An ocean-view property located in the Dominican Republic was sold by the Trump Organization in April 2015 to that shell company two months before Trump announced his run for president.
The shell company, though based in Costa Rica, was reportedly managed in part by a Venezuelan woman who in turn has links to a man named Diosdado Cabello Rondon, a politician and a member of Venezuela’s National Assembly, and a close ally to Maduro. Cabello is also the vice head of the nation’s Socialist Party.
The Trump Organization sold a luxury ocean-view property in the Dominican Republic to a shell company that appears to be tied to figures from Venezuela's Maduro regime, the Miami Herald reports. https://t.co/1PnTFkGyvi
— Kyle Griffin (@kylegriffin1) May 7, 2019
There’s no indication that Trump or his company did anything illegal or even improper, but the sale puts into question just how serious the former business mogul was in making criticisms against other presidents for not doing anything prior to Venezuela’s descent into chaos.
“Past administrations allowed this to happen,” Trump said in March, referring to the tumultuous situation in the South American country.
Yet U.S. court records indicate that the Trump Organization and Trump family members themselves were aware that their dealings in the Dominican Republic relied on Venezuelan investments, the Miami Herald reported.
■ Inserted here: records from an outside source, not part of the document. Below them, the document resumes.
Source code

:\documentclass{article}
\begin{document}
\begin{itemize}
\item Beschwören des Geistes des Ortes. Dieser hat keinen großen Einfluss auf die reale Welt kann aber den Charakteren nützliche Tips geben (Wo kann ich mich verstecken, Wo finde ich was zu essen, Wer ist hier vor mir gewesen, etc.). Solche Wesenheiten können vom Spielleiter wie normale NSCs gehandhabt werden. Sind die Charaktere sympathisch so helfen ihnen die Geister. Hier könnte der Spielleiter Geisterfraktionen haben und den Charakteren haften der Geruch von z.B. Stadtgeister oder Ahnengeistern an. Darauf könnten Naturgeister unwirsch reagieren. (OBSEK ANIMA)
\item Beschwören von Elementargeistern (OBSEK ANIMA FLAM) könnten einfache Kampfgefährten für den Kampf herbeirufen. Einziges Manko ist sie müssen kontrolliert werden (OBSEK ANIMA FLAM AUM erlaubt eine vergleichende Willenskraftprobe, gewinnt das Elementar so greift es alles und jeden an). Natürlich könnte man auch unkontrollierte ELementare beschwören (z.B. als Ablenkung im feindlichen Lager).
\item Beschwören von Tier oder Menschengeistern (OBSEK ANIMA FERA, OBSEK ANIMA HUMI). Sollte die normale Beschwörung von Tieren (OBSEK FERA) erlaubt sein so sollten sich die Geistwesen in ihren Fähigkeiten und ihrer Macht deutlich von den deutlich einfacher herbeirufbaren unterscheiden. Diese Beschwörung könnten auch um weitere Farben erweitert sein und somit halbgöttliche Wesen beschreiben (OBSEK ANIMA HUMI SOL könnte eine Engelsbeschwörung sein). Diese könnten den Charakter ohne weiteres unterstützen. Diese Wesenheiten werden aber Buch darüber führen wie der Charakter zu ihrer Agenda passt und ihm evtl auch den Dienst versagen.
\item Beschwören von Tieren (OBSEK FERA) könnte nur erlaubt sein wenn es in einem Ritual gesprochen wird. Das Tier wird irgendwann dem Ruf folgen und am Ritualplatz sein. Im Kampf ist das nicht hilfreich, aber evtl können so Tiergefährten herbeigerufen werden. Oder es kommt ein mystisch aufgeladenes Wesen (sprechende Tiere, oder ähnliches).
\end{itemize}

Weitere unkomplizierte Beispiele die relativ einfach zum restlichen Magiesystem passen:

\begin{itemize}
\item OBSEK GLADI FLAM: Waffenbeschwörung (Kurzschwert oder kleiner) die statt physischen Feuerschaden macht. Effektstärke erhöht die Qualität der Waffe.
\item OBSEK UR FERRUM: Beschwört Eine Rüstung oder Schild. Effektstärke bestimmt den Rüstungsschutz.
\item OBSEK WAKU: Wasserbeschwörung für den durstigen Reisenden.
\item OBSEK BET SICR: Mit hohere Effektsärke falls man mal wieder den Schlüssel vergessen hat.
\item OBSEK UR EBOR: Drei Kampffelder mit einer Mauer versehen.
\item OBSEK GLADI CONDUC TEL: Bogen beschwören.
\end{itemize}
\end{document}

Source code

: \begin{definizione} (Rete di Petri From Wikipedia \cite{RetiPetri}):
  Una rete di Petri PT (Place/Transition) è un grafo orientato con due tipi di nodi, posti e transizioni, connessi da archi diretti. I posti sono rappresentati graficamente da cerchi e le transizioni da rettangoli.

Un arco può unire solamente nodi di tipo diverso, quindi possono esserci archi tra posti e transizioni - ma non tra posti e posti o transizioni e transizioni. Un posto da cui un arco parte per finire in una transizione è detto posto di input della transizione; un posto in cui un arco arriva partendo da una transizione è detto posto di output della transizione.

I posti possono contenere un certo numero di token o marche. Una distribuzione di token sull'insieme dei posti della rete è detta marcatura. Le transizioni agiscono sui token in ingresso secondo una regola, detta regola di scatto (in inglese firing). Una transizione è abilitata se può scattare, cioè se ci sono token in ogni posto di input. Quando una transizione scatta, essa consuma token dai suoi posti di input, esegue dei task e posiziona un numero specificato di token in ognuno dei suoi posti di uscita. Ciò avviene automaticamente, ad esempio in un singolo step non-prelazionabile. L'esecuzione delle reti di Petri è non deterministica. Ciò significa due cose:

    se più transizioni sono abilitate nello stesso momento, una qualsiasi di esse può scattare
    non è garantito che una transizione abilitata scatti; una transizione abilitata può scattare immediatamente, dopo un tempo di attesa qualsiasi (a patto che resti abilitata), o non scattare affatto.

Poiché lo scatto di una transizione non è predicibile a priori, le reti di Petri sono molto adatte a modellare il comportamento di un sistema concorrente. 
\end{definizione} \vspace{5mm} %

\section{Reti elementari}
Cabello was slapped with sanctions by the Trump administration in May of 2018, according to a press release from the Treasury Department. Cabello was targeted because he is a “current or former official of the Government of Venezuela” who had engaged in corrupt activities.
“The Venezuelan people suffer under corrupt politicians who tighten their grip on power while lining their own pockets,” Treasury Secretary Steven Mnuchin said in the press release. “We are imposing costs on figures like Diosdado Cabello who exploit their official positions to engage in narcotics trafficking, money laundering, embezzlement of state funds, and other corrupt activities.”
When asked by the Herald, the Trump Organization refused to provide comment for the controversial business deal.